─── The input ───

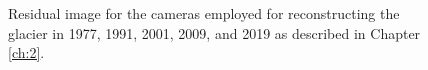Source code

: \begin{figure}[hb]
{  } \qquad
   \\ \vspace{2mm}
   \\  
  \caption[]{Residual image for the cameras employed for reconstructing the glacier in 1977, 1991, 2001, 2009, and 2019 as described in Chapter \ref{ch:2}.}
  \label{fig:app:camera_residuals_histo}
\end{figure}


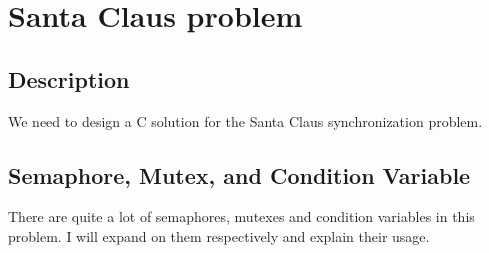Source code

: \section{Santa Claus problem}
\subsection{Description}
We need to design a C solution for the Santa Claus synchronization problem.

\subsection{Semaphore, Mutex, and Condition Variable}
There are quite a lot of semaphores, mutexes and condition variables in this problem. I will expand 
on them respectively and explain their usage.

───

■ **What the task asks**: Could the lines from the first entry through the line that contains "Mutex, and Condition" be copied exactly, with all pictures left out?

■ **Exercise output**:
Source code

: \begin{figure}[hb]
{  } \qquad
   \\ \vspace{2mm}
   \\  
  \caption[]{Residual image for the cameras employed for reconstructing the glacier in 1977, 1991, 2001, 2009, and 2019 as described in Chapter \ref{ch:2}.}
  \label{fig:app:camera_residuals_histo}
\end{figure}


Source code

: \section{Santa Claus problem}
\subsection{Description}
We need to design a C solution for the Santa Claus synchronization problem.

\subsection{Semaphore, Mutex, and Condition Variable}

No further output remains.